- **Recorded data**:
───
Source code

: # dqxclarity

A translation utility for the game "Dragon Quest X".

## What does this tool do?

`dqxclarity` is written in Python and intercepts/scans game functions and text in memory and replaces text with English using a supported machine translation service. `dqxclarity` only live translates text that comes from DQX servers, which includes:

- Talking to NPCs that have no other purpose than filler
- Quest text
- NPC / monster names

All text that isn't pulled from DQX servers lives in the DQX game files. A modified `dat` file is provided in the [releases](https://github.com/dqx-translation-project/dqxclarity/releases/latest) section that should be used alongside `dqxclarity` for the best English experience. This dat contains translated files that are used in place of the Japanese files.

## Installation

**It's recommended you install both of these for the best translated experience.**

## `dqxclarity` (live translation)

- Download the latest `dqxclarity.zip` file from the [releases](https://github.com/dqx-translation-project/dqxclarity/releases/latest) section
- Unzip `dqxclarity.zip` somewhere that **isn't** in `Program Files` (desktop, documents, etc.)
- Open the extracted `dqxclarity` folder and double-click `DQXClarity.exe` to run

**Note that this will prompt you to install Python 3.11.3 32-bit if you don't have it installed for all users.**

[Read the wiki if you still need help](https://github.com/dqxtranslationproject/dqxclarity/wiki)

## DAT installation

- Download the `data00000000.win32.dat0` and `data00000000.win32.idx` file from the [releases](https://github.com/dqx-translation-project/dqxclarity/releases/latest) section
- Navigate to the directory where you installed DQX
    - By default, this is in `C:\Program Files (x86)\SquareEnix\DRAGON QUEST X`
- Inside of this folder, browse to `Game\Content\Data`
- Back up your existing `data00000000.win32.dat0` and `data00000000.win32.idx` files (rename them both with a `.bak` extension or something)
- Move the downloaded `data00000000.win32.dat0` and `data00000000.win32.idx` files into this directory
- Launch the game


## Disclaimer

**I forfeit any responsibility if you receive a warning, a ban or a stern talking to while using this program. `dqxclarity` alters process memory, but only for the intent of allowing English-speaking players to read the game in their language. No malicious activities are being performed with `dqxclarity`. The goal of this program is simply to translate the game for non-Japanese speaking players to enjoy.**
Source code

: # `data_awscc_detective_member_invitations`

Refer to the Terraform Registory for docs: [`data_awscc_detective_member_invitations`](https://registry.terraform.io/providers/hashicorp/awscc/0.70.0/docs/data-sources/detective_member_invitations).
───
- **WORK TASK**:
For each line of the data that includes the word "Python", return a copy of it.

- **ANSWER TO THIS TASK**:
`dqxclarity` is written in Python and intercepts/scans game functions and text in memory and replaces text with English using a supported machine translation service. `dqxclarity` only live translates text that comes from DQX servers, which includes:
**Note that this will prompt you to install Python 3.11.3 32-bit if you don't have it installed for all users.**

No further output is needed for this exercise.